Texas also has placed tighter control on marijuana growers. The licensing fee is 80 times more than originally recommended. The Texas Department of Public Safety once proposed a fee as high as $1.3 million to help offset the costs of state troopers patrolling the dispensaries, although that recommendation was later dropped.

Growers are required to have surveillance video of every square foot of their facility and to preserve recordings for two years, which is longer than some police dashcam footage must be retained in Texas. They also aren't allowed to bring in a third party to test the quality of their product.

The driver behind the Texas law is Republican Stephanie Klick, a Christian conservative who strongly opposes the recreational use of drugs and who didn't support expanding her law this spring. She said it took her 18 months to round up enough votes in the Legislature and convince skeptics that patients weren't going to abuse the cannabis oil.

"There was one sheriff that thought these kids were going to be juvenile delinquents and end up in his jail. And these are really sick kids," Klick said, noting that lawmakers will consider expansion only after they've seen the results of the current framework.

Only four states – Kansas, South Dakota, Nebraska and Idaho – have no form of medical marijuana on the books. Seventeen others, including Texas, allow only low-THC medical cannabis, according to research from the National Conference of State Legislatures.

Kristen Hanson, a program director for NCSL, said Texas is unusual for requiring that a doctor "prescribe" the cannabis oil instead of using the word "referral" like most states.

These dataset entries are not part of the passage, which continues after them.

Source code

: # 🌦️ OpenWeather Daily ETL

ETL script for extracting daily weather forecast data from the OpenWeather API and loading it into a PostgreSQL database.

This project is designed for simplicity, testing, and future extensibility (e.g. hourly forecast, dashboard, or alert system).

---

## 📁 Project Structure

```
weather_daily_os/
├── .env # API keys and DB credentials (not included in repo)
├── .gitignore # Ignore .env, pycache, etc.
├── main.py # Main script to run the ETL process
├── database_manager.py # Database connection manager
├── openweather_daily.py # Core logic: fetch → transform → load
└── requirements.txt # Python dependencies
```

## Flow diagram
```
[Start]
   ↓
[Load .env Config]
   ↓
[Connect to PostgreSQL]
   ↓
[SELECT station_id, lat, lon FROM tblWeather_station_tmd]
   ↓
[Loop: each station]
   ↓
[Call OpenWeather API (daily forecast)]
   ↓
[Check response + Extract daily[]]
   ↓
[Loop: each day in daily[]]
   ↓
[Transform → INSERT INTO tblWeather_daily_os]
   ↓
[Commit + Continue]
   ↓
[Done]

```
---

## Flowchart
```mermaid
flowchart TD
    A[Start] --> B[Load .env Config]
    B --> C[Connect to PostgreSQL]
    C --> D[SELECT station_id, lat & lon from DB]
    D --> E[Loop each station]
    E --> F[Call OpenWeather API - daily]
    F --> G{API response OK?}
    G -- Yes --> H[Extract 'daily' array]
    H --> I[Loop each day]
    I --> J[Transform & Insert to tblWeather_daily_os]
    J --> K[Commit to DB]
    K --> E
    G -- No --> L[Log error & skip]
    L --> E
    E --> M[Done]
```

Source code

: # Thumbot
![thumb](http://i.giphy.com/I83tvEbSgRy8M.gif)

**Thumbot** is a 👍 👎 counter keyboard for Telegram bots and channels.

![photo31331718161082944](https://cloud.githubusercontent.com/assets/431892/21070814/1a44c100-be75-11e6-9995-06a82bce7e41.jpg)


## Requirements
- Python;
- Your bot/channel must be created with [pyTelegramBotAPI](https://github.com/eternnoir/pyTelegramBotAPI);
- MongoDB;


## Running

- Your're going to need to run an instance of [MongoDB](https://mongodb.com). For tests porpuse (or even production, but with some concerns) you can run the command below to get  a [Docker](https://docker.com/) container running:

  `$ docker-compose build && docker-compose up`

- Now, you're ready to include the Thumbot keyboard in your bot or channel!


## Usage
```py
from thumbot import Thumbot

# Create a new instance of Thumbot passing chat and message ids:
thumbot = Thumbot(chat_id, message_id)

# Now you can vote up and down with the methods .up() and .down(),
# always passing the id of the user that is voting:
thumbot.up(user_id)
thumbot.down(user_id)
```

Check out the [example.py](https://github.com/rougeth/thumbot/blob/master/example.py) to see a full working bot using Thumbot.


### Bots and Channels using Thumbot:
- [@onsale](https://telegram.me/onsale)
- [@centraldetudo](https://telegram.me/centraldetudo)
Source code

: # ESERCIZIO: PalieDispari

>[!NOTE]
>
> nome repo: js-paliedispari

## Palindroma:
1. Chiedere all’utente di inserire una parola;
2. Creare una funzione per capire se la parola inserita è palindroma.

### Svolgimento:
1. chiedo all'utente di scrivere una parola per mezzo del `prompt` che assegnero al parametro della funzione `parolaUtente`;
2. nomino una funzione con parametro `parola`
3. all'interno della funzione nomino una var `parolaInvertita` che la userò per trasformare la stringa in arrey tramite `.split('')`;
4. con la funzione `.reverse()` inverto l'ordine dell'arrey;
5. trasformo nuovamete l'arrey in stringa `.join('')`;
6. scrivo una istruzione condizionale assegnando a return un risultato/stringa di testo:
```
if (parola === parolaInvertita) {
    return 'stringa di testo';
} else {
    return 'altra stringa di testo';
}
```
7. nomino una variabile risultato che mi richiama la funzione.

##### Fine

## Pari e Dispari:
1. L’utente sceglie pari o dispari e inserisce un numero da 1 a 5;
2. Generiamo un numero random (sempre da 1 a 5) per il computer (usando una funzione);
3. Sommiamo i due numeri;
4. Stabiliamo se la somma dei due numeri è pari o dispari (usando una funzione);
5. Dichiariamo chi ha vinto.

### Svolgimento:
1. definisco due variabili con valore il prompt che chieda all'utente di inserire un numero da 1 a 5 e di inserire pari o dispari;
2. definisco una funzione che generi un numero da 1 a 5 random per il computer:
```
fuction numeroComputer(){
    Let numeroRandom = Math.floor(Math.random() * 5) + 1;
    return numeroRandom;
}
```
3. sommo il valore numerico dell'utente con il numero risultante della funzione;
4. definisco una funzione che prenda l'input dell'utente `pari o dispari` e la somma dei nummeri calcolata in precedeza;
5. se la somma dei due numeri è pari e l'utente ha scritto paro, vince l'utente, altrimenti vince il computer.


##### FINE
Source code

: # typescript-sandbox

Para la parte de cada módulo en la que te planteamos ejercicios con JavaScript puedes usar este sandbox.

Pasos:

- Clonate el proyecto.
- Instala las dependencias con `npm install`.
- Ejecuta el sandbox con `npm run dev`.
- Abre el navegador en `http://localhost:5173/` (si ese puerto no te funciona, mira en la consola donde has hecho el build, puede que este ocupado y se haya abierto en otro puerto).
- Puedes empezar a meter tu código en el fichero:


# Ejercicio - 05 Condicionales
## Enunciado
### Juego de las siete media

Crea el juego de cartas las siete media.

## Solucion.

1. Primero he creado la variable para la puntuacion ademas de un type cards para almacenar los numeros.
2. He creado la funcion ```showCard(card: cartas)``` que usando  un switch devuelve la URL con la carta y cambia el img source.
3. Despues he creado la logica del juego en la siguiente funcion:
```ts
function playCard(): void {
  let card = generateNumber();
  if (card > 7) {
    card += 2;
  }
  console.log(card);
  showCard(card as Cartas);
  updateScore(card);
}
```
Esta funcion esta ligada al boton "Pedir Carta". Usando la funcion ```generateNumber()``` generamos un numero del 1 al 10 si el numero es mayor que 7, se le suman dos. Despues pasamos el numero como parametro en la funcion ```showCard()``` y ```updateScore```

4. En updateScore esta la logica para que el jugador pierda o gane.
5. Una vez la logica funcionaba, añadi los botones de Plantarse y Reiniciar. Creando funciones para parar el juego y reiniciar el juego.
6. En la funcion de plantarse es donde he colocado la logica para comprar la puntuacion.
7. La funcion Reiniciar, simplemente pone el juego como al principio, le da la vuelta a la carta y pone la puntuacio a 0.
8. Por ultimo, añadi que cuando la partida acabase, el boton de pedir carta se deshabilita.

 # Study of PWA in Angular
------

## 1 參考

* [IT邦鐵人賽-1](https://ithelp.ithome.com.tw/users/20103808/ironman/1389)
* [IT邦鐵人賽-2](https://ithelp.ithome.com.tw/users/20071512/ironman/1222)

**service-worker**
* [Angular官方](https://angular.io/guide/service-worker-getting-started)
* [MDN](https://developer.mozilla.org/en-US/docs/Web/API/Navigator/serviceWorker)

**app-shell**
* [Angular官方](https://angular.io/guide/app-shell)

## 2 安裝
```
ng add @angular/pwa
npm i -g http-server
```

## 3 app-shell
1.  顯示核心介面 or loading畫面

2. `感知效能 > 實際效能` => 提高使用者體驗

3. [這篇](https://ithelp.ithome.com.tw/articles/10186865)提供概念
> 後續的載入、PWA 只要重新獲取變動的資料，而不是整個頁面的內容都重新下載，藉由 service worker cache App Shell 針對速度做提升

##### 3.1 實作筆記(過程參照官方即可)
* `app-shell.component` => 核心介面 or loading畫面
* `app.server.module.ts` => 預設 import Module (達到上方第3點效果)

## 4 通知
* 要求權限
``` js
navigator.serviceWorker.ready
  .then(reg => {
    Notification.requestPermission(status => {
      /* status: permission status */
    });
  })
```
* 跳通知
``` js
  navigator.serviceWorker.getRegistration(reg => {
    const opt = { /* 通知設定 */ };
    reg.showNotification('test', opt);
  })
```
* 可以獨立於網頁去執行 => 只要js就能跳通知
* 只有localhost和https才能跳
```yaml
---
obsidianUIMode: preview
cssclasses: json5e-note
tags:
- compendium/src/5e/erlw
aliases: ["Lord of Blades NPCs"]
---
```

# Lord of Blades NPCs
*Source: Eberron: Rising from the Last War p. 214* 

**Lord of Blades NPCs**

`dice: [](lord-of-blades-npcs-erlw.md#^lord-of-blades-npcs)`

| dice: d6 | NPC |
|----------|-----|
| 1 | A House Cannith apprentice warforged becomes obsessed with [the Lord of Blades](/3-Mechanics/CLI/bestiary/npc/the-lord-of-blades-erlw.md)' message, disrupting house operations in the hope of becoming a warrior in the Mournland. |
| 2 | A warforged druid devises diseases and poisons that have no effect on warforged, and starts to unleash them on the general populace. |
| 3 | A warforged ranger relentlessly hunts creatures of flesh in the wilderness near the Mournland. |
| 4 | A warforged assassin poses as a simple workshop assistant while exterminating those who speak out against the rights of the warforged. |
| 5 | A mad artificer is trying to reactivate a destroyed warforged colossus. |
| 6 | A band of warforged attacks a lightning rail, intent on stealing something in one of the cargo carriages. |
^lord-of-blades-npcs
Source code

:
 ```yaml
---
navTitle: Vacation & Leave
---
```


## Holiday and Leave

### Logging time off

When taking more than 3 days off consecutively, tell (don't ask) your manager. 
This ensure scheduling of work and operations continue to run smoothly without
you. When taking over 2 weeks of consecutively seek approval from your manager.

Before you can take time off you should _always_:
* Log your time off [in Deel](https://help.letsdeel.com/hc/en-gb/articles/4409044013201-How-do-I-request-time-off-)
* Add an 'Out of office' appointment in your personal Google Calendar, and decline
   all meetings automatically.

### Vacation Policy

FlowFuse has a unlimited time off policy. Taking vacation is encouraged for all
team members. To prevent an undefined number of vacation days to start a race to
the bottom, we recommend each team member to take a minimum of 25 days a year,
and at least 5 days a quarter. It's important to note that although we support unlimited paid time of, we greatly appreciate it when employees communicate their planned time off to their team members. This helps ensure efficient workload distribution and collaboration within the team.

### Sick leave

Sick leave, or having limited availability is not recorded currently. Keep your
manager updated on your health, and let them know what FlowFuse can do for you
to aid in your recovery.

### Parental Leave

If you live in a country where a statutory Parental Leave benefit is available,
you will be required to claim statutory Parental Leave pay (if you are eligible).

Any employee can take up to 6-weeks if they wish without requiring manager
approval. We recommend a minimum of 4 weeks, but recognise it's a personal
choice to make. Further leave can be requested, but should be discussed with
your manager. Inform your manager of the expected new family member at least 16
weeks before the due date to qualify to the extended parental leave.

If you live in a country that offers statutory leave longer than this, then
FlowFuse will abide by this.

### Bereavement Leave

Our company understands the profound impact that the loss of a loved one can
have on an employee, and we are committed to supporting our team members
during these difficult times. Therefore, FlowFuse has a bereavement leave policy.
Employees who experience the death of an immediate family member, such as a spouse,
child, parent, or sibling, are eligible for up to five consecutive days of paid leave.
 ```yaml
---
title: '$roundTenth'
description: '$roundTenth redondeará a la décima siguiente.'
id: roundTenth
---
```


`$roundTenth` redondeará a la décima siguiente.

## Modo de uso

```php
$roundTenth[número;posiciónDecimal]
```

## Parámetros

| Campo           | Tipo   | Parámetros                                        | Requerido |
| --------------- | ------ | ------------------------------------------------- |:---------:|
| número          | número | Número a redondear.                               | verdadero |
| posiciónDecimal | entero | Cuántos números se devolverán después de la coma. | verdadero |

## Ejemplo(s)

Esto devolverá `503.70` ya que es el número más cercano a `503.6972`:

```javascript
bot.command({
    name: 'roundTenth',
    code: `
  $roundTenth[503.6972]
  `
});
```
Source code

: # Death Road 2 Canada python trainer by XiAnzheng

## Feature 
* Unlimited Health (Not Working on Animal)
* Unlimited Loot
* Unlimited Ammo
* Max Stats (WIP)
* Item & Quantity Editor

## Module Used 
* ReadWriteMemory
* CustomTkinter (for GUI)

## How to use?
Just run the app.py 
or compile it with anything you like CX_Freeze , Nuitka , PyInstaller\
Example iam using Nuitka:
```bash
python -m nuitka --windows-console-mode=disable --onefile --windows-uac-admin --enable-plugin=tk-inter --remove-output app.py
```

The distinction is blamed for dissuading more Texas doctors from signing up, because under federal law, marijuana is classified as a Schedule 1 drug with no medical use and therefore can't be prescribed.

"I think it's very Texan of them to challenge the feds," Fazio said of the eight physicians, whose names she learned after submitting an open records request to the Department of Public Safety.

Dr. Paul Van Ness, a neurologist at the Baylor College of Medicine in Houston, is one of the few doctors who have registered with the state to participate in the program. He said he supports the restrictive nature of the Texas program, though he concedes the downside is limited access.

He said he already has patients smoking marijuana, some of whom have been arrested because of it.

"They didn't belong in jail, but that's what happens in Texas," Van Ness said. "So if they can do it legally, that's a lot safer."